For those of us who, around 2013, were optimistic about African economies, the past few years have been a disappointment. Whereas the continent averaged close to 5 percent annual GDP growth in the first decade and a half of this century, that growth rate has since fallen to 1-3 percent. The ostensible reason is the dramatic drop in commodity prices, especially oil, since mid-2014. Aggregate growth is pulled down by oil exporters, notably Nigeria and Angola, and to a lesser extent, South Africa. As so many African countries depend on commodities such as oil, copper, and cotton for their exports, the decline in the prices of these commodities amounted to a significant loss in income. But this explanation begs the question of why these governments did not save more of their revenues during the commodity boom in order to better cushion themselves when prices fell. 

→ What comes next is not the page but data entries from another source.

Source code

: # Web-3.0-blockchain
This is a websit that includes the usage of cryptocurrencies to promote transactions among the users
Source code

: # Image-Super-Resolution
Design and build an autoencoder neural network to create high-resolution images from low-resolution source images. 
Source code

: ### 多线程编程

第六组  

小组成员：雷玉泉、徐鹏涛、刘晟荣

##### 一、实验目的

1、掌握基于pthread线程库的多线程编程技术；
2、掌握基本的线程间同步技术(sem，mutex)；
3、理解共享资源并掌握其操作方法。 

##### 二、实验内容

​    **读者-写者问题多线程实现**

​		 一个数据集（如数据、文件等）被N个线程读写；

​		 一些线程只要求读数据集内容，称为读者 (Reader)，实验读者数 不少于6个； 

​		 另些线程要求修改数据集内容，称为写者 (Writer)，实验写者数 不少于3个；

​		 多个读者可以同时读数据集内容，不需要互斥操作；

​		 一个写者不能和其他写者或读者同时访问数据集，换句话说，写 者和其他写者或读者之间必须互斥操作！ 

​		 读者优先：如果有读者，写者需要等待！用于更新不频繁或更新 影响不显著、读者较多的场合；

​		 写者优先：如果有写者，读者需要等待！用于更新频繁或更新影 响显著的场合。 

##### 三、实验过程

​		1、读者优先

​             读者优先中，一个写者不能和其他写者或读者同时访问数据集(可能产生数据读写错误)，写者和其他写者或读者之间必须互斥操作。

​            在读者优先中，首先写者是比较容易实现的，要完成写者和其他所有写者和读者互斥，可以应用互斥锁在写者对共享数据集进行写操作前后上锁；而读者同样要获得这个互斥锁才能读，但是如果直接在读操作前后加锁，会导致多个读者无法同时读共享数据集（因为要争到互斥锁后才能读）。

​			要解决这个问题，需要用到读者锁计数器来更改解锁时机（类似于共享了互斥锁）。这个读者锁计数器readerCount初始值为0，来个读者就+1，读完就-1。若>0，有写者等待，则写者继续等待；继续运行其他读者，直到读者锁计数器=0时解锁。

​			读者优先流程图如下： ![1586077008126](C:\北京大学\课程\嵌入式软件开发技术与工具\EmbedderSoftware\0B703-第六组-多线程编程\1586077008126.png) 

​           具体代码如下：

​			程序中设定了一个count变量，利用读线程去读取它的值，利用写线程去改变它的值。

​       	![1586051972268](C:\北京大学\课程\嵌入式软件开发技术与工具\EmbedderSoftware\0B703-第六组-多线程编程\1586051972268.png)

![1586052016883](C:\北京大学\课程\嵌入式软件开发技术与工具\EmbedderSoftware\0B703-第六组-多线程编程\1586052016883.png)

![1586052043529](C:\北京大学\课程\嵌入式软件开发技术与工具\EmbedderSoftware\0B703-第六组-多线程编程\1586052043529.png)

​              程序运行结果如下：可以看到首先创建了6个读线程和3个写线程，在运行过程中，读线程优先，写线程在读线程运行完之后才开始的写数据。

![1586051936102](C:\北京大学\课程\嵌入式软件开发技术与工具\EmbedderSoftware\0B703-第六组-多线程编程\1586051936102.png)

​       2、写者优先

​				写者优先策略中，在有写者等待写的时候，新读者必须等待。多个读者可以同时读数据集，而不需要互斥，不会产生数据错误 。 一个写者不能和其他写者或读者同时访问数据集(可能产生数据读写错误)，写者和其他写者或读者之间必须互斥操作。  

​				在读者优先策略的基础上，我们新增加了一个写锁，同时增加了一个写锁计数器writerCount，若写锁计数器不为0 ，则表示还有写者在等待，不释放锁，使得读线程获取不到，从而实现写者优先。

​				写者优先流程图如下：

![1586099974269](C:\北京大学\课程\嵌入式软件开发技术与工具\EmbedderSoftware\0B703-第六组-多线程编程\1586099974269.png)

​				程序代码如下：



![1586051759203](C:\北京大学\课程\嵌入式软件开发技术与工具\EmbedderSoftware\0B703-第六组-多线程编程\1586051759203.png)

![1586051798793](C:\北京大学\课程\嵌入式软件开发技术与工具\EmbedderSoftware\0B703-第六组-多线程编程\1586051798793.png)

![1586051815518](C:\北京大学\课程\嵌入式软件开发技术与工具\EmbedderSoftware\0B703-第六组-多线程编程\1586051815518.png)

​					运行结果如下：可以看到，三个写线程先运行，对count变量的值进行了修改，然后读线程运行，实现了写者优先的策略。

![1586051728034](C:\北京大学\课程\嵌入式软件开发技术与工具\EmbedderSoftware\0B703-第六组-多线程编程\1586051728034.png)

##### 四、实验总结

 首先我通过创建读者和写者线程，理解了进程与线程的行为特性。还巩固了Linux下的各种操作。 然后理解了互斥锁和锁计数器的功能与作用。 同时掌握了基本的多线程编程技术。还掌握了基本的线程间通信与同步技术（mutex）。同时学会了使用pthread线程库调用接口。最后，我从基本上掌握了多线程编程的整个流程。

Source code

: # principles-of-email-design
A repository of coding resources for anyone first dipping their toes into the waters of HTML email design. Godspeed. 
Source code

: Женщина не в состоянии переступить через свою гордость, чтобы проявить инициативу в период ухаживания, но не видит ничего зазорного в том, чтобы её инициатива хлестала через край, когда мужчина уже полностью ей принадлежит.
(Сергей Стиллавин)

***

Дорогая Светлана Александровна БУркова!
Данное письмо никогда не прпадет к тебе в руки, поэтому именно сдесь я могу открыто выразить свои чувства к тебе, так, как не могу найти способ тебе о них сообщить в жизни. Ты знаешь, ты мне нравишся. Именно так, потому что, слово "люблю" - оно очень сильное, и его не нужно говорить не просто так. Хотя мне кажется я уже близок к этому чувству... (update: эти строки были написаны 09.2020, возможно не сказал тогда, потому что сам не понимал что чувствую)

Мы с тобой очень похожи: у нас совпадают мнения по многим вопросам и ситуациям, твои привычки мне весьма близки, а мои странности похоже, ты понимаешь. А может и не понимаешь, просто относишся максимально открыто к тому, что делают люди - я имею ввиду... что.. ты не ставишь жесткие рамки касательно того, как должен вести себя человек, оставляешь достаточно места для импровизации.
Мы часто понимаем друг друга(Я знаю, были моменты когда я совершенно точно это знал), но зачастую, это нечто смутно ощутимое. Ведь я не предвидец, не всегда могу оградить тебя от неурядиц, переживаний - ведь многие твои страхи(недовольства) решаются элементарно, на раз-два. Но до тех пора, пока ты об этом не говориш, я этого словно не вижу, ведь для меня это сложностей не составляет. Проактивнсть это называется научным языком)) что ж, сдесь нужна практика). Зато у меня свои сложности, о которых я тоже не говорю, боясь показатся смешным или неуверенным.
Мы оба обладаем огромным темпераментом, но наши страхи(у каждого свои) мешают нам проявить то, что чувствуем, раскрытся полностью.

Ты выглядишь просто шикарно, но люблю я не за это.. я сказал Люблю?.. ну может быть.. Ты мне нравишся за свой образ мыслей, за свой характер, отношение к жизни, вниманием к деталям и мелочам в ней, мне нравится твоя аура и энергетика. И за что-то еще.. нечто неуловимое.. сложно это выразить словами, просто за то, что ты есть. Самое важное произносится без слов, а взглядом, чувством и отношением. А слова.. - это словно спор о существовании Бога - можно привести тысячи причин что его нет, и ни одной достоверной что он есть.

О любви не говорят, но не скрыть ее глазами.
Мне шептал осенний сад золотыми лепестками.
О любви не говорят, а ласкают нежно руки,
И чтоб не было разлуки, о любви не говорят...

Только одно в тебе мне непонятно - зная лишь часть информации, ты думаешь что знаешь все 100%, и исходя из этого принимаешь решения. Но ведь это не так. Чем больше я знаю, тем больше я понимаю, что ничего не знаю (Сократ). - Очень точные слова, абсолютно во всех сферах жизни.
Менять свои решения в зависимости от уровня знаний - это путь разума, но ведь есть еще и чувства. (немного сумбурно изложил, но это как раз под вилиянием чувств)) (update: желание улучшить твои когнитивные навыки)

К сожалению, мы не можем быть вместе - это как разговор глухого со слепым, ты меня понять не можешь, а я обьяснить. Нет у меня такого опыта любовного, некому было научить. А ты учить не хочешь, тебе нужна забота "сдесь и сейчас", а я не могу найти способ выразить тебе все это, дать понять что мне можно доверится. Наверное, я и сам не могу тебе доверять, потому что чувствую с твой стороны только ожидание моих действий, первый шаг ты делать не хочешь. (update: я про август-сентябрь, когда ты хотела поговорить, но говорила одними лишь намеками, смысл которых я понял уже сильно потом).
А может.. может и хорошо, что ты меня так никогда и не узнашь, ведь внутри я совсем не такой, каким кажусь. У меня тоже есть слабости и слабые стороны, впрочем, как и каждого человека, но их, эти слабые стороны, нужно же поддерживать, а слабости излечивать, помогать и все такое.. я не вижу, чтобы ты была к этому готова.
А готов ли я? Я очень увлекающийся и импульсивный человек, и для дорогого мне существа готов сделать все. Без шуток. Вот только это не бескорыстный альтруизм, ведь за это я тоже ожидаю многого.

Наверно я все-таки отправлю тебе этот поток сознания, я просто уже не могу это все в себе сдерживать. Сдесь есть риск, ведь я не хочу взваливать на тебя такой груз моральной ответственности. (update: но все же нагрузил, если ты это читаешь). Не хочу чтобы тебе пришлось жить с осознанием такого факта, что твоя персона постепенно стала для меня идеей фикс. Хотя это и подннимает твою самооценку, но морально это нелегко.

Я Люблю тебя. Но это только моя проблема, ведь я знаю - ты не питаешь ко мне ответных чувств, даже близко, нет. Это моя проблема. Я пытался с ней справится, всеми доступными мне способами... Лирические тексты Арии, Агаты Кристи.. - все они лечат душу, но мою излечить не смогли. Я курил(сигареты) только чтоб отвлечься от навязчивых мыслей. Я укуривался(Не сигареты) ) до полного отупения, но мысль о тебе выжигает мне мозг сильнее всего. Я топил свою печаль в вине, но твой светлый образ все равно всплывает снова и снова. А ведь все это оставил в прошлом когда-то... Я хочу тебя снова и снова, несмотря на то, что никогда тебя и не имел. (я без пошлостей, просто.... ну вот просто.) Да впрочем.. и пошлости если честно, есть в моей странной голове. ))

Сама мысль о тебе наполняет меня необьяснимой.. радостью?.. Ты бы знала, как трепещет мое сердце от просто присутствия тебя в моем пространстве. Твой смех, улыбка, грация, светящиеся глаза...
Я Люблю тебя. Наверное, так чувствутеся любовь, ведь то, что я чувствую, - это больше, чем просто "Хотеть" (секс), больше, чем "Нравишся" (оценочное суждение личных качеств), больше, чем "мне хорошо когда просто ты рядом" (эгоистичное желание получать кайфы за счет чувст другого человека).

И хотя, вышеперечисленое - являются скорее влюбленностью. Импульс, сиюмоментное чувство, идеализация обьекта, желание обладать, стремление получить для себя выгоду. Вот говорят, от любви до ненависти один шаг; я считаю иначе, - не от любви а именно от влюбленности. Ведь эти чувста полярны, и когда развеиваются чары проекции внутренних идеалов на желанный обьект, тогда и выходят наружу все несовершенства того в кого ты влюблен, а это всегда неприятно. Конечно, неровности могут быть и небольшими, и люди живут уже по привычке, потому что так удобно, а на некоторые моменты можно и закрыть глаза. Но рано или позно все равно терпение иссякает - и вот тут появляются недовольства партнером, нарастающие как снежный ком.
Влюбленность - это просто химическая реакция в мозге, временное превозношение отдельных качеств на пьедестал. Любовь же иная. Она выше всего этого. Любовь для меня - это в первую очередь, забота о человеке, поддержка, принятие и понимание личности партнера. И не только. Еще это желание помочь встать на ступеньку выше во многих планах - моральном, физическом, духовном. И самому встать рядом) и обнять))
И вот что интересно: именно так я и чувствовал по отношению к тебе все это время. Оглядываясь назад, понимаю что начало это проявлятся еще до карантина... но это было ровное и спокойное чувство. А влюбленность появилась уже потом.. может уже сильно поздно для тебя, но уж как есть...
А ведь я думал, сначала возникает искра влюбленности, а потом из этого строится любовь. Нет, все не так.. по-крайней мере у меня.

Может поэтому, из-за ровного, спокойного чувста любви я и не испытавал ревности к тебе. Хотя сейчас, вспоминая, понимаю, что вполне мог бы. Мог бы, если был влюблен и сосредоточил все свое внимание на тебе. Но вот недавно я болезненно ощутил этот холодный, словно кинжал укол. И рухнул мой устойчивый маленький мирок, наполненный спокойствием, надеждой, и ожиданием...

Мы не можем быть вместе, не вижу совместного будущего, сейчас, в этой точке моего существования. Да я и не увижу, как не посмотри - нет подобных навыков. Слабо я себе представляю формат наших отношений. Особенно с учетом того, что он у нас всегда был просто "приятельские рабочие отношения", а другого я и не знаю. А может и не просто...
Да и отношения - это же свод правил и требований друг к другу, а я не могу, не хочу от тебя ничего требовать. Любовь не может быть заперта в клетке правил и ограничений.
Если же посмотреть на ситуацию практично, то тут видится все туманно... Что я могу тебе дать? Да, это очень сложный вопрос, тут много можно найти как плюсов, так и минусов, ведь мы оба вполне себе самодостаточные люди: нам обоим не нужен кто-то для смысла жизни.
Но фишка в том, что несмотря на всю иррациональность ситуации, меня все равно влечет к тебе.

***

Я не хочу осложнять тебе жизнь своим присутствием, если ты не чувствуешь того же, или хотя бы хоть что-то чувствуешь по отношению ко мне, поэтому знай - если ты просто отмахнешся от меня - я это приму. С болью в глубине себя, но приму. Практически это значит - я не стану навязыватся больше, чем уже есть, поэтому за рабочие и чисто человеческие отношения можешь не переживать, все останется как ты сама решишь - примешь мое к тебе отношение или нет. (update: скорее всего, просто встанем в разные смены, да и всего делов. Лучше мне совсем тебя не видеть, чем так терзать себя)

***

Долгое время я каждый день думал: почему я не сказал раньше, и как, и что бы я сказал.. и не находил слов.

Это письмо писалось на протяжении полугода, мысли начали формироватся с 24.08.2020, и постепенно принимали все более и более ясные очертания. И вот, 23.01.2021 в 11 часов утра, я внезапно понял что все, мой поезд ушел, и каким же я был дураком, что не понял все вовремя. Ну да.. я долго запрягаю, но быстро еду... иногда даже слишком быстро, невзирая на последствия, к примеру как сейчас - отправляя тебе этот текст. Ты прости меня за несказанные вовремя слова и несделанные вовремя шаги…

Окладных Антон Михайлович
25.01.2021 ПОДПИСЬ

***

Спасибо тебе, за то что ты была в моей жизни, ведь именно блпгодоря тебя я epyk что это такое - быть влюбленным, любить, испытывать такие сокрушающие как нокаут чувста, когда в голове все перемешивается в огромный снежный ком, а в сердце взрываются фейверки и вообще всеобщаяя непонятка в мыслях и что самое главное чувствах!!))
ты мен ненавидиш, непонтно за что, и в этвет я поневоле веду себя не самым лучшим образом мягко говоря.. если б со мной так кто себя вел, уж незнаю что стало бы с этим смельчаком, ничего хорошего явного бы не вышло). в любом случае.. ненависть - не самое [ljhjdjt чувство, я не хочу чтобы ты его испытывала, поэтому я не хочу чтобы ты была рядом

The latter question takes us into the realm of governance. Africa’s oil exporters have systematically failed to use their oil revenues to benefit their citizens. Equatorial Guinea, with per capita income of around $6,500 in 2016, has one of the lowest child immunization rates on the continent (much lower than, say, Burundi, with a per capita income of less than $300). Nigeria earned about $43 billion a year in oil rents between 2000 and 2014 and still has extremely weak infrastructure and high poverty. Devarajan, Giugale, and others (2013) show that transferring 10 percent of oil revenues as transfers to the population could eliminate poverty in Angola, Gabon, and Equatorial Guinea, and reduce poverty by 40 percent in Nigeria. Ghana, which discovered oil in 2007, immediately increased the public sector wage bill, causing the fiscal deficit to rise by about three percentage points of GDP by 2008. By the time the oil started flowing, most of the revenues had already been spent.

The reason for this pattern is that oil revenues go directly from the oil company to the government. Consequently, citizens often do not know the extent of these revenues. Furthermore, unlike tax revenues, they may not think of these revenues as “their money” and hence would not scrutinize government spending as closely. As a result, actors within government are able to capture these oil revenues for their private benefit, resulting in poor public spending outcomes.

Universal basic income (UBI) provides a possible solution to this problem. If, instead of spending oil revenues, the government were to transfer it directly to all citizens (in equal amounts), and then tax them to finance public goods, two changes happen. First, citizens will know the size of oil revenues. Second, they will have a greater incentive to scrutinize government spending, since it is financed out of their tax payments. Devarajan and others (2010) show that such a scheme could result in better public-spending outcomes.

Furthermore, thanks to biometric identification cards that also transfer money, it is now possible to implement this tax and transfer at low cost (India has issued these cards to over a billion people). UBI is currently being piloted in a number of countries, including Finland, Canada, and Kenya. Given the track record of poor public spending, the time to introduce UBI in oil-rich African countries has arrived. 


Devarajan, S., M.M. Giugale, H. Ehrhart, T. Minh Le, and H. Mai Nguyen. 2013. “The Case for Direct Transfers of Resource Revenues in Africa.” Center for Global Development Working Paper No. 333. Washington, D.C.: Center for Global Development.

Devarajan, S., T. Minh Le, and G. Raballand. 2010. “Increasing Public Expenditure Efficiency in Oil-rich Economies.” World Bank Policy Research Working Paper No. 5287. Washington, D.C.: World Bank Group.